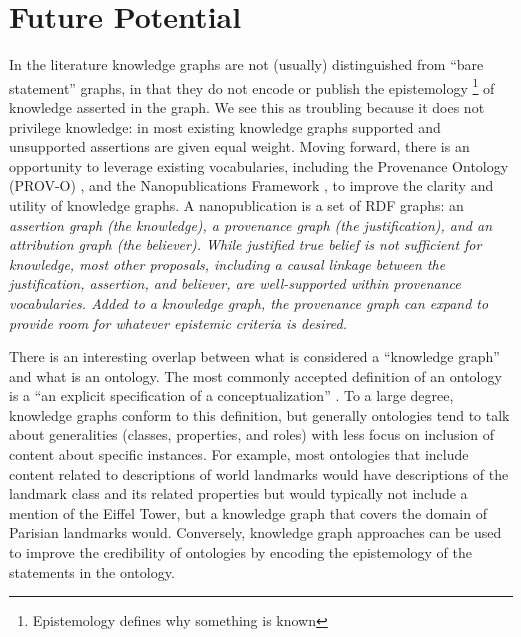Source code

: \section{Future Potential}

In the literature knowledge graphs are not (usually) distinguished from ``bare statement'' graphs, in that they do not encode or publish the epistemology \footnote{Epistemology defines why something is known} of knowledge asserted in the graph.
We see this as troubling because it does not privilege knowledge: in most existing knowledge graphs supported and unsupported assertions are given equal weight.
Moving forward, there is an opportunity to leverage existing vocabularies, including the Provenance Ontology (PROV-O) \cite{Moreau_2015}, and the Nanopublications Framework \cite{groth2010anatomy}, to improve the clarity and utility of knowledge graphs.
A nanopublication is a set of RDF graphs: an \em{assertion graph} (the knowledge), a \em{provenance graph} (the justification), and an \em{attribution graph} (the believer).
While justified true belief is not sufficient for knowledge, most other proposals, including a causal linkage between the justification, assertion, and believer, are well-supported within provenance vocabularies.
Added to a knowledge graph, the provenance graph can expand to provide room for whatever epistemic criteria is desired.

There is an interesting overlap between what is considered a ``knowledge graph'' and what is an ontology.
The most commonly accepted definition of an ontology is a ``an explicit specification of a conceptualization'' \cite{Gruber_1993}.
To a large degree, knowledge graphs conform to this definition, but generally ontologies tend to talk about generalities (classes, properties, and roles) with less focus on inclusion of content about specific instances.
For example, most ontologies that include content related to descriptions of world landmarks would have descriptions of the landmark class and its related properties but would typically not include a mention of the Eiffel Tower, but a knowledge graph that covers the domain of Parisian landmarks would.
Conversely, knowledge graph approaches can be used to improve the credibility of ontologies by encoding the epistemology of the statements in the ontology.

YOUR OBJECTIVE >> Where a line above contains the word "between", copy that line.

ANSWER TO THIS EXERCISE >>
While justified true belief is not sufficient for knowledge, most other proposals, including a causal linkage between the justification, assertion, and believer, are well-supported within provenance vocabularies.
There is an interesting overlap between what is considered a ``knowledge graph'' and what is an ontology.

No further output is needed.